* _PROBLEM STATEMENT_:
A line-by-line copy of the material below is required.

* _DATASET RECORDS_:
--- START ---

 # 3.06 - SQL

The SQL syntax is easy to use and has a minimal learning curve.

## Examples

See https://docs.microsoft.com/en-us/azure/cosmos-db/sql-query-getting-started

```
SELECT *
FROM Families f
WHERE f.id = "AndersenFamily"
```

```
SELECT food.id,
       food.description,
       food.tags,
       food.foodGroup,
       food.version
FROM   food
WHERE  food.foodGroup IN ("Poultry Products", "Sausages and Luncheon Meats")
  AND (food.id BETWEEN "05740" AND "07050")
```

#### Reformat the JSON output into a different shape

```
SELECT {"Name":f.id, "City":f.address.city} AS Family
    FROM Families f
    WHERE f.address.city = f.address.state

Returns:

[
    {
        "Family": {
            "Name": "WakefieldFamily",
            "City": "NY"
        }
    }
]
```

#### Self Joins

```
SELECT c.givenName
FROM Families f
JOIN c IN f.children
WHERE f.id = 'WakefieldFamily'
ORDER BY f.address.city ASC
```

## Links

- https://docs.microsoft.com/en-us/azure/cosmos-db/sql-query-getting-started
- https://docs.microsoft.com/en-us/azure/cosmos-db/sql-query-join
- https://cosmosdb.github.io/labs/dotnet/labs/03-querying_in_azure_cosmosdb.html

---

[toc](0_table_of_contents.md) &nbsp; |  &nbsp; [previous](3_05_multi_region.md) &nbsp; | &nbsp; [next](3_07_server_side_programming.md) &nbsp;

--- END ---

* _EXPECTED ANSWER_:
 # 3.06 - SQL

The SQL syntax is easy to use and has a minimal learning curve.

## Examples

See https://docs.microsoft.com/en-us/azure/cosmos-db/sql-query-getting-started

```
SELECT *
FROM Families f
WHERE f.id = "AndersenFamily"
```

```
SELECT food.id,
       food.description,
       food.tags,
       food.foodGroup,
       food.version
FROM   food
WHERE  food.foodGroup IN ("Poultry Products", "Sausages and Luncheon Meats")
  AND (food.id BETWEEN "05740" AND "07050")
```

#### Reformat the JSON output into a different shape

```
SELECT {"Name":f.id, "City":f.address.city} AS Family
    FROM Families f
    WHERE f.address.city = f.address.state

Returns:

[
    {
        "Family": {
            "Name": "WakefieldFamily",
            "City": "NY"
        }
    }
]
```

#### Self Joins

```
SELECT c.givenName
FROM Families f
JOIN c IN f.children
WHERE f.id = 'WakefieldFamily'
ORDER BY f.address.city ASC
```

## Links

- https://docs.microsoft.com/en-us/azure/cosmos-db/sql-query-getting-started
- https://docs.microsoft.com/en-us/azure/cosmos-db/sql-query-join
- https://cosmosdb.github.io/labs/dotnet/labs/03-querying_in_azure_cosmosdb.html

---

[toc](0_table_of_contents.md) &nbsp; |  &nbsp; [previous](3_05_multi_region.md) &nbsp; | &nbsp; [next](3_07_server_side_programming.md) &nbsp;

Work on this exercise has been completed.